Monday, October 17, 2011

Monday, Oct. 17, 2011

Currently: So I have a new plan of action. Since an individual in NY with a Masters in occupational therapy is allowed to practice with an occupational therapist assitant license, I decided that I could temporarily work as an OTA until i'm able to pass the Boards exam and become a registered OT. At least that way, I can still practice OT while i'm preparing to sit for the exam again. I have already filled out the application. All I need to do now is mail out the application, which i'll be doing this morning. I have also decided that I would definitely like to move the hell out of this fucking house as soon as I get the chance. Although father dearest the devil's health is failing by the year and he now requires Dialysis treatment just to stay alive, the fucking cunt still finds the energy to be an arrogant piece of shit...and I am SICK of it! As far back as I could remember the man has made my life a living hell; even as a child I didn't like him. It has been almost a quarter century of this fucking crap and I can't take it anymore!
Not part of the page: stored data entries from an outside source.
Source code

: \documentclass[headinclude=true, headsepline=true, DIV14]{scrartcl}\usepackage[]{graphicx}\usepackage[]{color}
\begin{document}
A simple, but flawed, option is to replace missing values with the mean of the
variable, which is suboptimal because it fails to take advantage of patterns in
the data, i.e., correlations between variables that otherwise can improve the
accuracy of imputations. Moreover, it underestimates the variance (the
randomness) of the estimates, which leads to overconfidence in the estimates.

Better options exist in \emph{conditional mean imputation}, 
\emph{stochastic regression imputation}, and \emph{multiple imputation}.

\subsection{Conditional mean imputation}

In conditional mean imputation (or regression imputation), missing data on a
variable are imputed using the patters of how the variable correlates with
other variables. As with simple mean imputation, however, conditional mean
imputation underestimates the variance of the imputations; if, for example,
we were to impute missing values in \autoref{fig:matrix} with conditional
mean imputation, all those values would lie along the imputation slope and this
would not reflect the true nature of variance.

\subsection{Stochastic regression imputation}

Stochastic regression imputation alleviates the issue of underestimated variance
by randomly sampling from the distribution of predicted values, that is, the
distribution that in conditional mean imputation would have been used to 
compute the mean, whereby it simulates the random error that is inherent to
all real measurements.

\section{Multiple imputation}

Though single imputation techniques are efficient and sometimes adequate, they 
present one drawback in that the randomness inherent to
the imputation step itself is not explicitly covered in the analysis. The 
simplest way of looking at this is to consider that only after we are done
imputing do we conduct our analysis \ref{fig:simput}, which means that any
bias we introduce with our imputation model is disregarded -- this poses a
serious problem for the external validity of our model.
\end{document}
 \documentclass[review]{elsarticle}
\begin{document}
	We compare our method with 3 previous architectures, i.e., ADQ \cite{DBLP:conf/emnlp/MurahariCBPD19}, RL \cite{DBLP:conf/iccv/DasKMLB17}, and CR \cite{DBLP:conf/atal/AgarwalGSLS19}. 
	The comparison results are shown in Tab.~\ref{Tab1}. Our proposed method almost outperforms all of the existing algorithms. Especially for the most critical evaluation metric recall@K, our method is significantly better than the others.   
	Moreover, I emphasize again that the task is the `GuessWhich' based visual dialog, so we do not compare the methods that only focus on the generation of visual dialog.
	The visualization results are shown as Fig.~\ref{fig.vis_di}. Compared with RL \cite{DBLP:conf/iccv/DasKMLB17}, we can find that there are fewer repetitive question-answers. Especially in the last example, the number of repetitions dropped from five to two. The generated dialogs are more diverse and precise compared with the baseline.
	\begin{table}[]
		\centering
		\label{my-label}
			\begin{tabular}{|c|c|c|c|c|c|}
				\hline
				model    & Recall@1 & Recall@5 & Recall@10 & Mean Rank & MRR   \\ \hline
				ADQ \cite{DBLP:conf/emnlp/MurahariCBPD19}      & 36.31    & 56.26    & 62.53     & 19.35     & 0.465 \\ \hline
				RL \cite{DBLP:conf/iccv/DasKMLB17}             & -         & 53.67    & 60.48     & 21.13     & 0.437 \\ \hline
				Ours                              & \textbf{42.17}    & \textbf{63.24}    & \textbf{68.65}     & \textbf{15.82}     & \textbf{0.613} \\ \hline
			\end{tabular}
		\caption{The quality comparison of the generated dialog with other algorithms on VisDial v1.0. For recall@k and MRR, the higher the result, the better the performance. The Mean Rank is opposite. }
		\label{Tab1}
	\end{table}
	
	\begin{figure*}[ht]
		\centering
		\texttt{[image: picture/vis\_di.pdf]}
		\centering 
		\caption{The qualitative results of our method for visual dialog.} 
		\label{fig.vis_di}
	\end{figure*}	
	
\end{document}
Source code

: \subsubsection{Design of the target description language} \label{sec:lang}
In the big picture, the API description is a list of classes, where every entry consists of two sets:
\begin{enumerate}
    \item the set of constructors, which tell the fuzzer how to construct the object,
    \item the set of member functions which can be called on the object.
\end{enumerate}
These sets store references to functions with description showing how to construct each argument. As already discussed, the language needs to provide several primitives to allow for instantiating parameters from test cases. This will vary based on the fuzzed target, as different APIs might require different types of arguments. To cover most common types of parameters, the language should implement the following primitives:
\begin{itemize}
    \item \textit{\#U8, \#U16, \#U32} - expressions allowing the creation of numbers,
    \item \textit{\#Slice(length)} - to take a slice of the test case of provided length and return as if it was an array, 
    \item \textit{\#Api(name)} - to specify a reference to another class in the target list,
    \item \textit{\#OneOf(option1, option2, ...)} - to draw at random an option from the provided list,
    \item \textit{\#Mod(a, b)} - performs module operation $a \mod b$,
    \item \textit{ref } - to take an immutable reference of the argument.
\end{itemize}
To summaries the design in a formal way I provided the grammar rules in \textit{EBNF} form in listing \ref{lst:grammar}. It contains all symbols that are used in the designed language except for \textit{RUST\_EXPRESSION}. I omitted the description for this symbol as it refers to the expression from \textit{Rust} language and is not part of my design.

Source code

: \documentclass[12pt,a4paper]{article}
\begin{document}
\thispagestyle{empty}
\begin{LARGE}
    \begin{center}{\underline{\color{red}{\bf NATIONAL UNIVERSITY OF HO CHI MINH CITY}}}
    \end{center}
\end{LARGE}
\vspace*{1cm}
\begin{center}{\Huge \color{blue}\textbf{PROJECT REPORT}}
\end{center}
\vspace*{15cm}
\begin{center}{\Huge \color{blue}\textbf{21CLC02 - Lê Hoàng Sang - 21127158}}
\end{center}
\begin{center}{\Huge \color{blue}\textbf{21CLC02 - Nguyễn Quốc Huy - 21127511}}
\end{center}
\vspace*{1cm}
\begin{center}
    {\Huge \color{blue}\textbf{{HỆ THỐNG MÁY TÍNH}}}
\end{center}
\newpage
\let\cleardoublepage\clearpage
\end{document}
The man is like a fucking chronic disease that's causing a slow, painful death. And i'm sorry, but I no longer want to be a part of this shit. The only problem though is now my mother needs me more than ever to help with my brother and me moving out would make it harder on her. I really don't know what to do. I mean, when I think about it, my health is at stake here too. All of this prolonged shit can easily cause high blood pressure, diabetes, and god knows what else! He's the type of person that makes life harder than it has to be...I mean shit, it's hard as it is. This is so frustrating. Either way, I can't wait to start working. At least then I won't have to deal with this shit upfront on a daily basis...that, and i'll actually be making money. Those are the two things I look forward to the most.